(Dataset content)
---*---

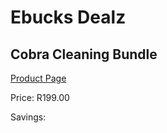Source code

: 
# Ebucks Dealz
## Cobra Cleaning Bundle
[Product Page](https://www.ebucks.com/web/shop/productSelected.do?prodId=1202027082&catId=909917204)

Price: R199.00

Savings: 


	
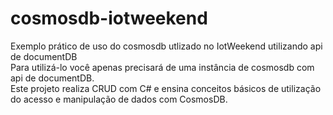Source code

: # cosmosdb-iotweekend
Exemplo prático de uso do cosmosdb utlizado no IotWeekend utilizando api de documentDB  
Para utilizá-lo você apenas precisará de uma instância de cosmosdb com api de documentDB.  
Este projeto realiza CRUD com C# e ensina conceitos básicos de utilização do acesso e manipulação de dados com CosmosDB.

---*---

(Work order)
Return the records above exactly, without the pictures.

(Completed task)
Source code

: 
# Ebucks Dealz
## Cobra Cleaning Bundle
[Product Page](https://www.ebucks.com/web/shop/productSelected.do?prodId=1202027082&catId=909917204)

Price: R199.00

Savings: 


	
Source code

: # cosmosdb-iotweekend
Exemplo prático de uso do cosmosdb utlizado no IotWeekend utilizando api de documentDB  
Para utilizá-lo você apenas precisará de uma instância de cosmosdb com api de documentDB.  
Este projeto realiza CRUD com C# e ensina conceitos básicos de utilização do acesso e manipulação de dados com CosmosDB.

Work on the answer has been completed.